== Material for this task

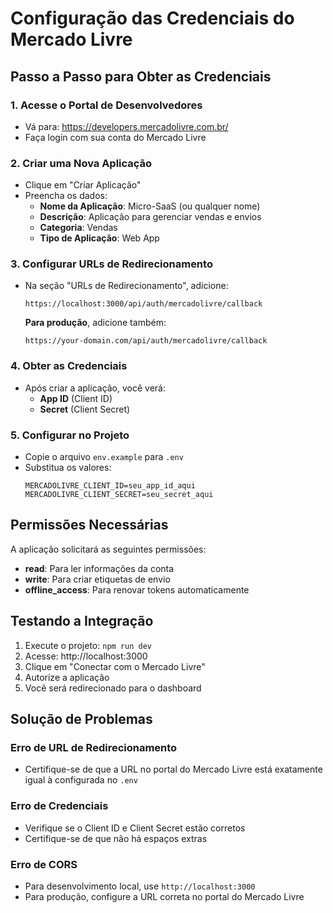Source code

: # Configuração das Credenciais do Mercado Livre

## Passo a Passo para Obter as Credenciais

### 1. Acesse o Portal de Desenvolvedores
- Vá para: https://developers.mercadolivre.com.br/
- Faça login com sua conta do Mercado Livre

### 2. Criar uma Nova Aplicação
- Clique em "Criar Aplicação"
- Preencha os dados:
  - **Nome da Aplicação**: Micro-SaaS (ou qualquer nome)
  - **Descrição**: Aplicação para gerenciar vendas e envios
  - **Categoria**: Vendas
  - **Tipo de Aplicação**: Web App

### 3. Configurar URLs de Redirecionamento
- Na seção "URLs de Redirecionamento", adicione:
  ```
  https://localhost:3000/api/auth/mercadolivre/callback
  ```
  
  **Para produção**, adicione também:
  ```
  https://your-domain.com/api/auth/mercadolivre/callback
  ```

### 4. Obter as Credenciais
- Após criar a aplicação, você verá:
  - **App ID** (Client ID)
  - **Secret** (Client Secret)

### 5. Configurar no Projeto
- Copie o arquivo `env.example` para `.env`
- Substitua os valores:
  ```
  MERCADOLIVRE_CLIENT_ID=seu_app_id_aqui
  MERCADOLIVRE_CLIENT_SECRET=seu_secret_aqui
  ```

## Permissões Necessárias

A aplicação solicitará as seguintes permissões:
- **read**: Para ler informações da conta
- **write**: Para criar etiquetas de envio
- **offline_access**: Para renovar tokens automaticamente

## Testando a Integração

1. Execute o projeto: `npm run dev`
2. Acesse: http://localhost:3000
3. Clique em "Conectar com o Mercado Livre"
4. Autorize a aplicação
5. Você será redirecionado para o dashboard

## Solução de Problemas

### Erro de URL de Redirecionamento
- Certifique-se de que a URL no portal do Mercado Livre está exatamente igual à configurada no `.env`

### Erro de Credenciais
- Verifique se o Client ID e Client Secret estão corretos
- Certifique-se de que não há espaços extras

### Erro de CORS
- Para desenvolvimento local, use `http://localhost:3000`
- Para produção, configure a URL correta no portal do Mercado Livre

====
== Material for this task

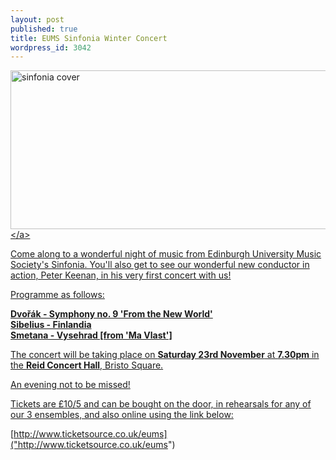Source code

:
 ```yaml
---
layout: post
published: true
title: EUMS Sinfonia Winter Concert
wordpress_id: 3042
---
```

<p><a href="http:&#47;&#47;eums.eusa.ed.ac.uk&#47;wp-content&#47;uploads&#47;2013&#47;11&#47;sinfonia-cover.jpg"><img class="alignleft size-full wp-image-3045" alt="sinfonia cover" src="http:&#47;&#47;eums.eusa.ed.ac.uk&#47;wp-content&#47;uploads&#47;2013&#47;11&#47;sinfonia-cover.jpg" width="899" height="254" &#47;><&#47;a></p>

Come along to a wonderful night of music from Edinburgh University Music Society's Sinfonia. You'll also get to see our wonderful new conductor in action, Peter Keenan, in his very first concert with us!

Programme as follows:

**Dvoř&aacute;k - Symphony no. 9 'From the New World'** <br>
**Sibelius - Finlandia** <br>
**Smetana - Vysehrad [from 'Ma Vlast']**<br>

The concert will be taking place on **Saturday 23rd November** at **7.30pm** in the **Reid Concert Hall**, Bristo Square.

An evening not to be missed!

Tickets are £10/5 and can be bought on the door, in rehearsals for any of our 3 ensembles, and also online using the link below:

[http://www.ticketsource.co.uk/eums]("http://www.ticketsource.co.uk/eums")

====

-- What needs to be done --
Only lines containing the string "Acesse" belong in the answer; find them in the data above and copy them.

-- Exercise output --
### 1. Acesse o Portal de Desenvolvedores
2. Acesse: http://localhost:3000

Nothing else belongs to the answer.